(Dataset entries)
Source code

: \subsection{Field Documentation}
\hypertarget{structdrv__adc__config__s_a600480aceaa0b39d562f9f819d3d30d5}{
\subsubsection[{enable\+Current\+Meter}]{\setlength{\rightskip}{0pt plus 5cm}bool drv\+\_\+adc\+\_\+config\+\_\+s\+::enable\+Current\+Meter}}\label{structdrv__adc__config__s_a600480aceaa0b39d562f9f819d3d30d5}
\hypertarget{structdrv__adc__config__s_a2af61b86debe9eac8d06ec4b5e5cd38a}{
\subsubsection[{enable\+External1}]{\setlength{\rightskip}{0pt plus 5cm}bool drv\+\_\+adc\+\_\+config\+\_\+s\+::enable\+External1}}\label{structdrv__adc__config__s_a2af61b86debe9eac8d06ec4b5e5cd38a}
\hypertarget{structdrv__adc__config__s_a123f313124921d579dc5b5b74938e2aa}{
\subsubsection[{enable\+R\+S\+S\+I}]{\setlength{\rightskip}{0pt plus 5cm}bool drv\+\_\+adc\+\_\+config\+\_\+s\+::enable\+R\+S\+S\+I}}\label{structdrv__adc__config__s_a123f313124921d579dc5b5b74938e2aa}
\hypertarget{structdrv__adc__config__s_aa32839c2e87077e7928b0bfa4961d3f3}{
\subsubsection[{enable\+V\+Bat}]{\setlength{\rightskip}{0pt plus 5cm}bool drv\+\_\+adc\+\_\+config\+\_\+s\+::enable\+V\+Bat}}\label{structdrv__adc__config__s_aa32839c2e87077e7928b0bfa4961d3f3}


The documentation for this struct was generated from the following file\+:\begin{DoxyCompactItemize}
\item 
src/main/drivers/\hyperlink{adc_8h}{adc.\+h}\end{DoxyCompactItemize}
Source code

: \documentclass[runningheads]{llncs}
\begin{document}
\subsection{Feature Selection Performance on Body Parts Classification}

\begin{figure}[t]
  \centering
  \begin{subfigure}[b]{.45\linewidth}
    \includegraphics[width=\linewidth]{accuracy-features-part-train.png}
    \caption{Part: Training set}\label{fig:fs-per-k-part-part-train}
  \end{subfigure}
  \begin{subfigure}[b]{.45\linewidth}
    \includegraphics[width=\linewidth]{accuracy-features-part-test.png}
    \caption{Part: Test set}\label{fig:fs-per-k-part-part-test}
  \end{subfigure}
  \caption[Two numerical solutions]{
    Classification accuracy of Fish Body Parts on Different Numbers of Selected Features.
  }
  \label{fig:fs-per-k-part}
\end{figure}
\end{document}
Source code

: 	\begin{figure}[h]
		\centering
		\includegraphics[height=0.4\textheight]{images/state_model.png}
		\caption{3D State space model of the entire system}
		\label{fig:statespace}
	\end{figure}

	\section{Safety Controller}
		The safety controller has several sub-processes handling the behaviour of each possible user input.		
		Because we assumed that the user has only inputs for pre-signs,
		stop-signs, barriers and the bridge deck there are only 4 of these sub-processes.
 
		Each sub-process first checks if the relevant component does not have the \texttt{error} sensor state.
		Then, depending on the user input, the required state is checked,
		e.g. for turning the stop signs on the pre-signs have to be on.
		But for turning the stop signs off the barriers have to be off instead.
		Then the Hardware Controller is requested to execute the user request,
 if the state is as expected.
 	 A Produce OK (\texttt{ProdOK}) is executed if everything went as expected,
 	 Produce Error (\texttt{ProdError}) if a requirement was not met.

▸ Requirement: How many lines in the records hold the string "DoxyCompactItemize"? Answer with only that number.

▸ Output below: 2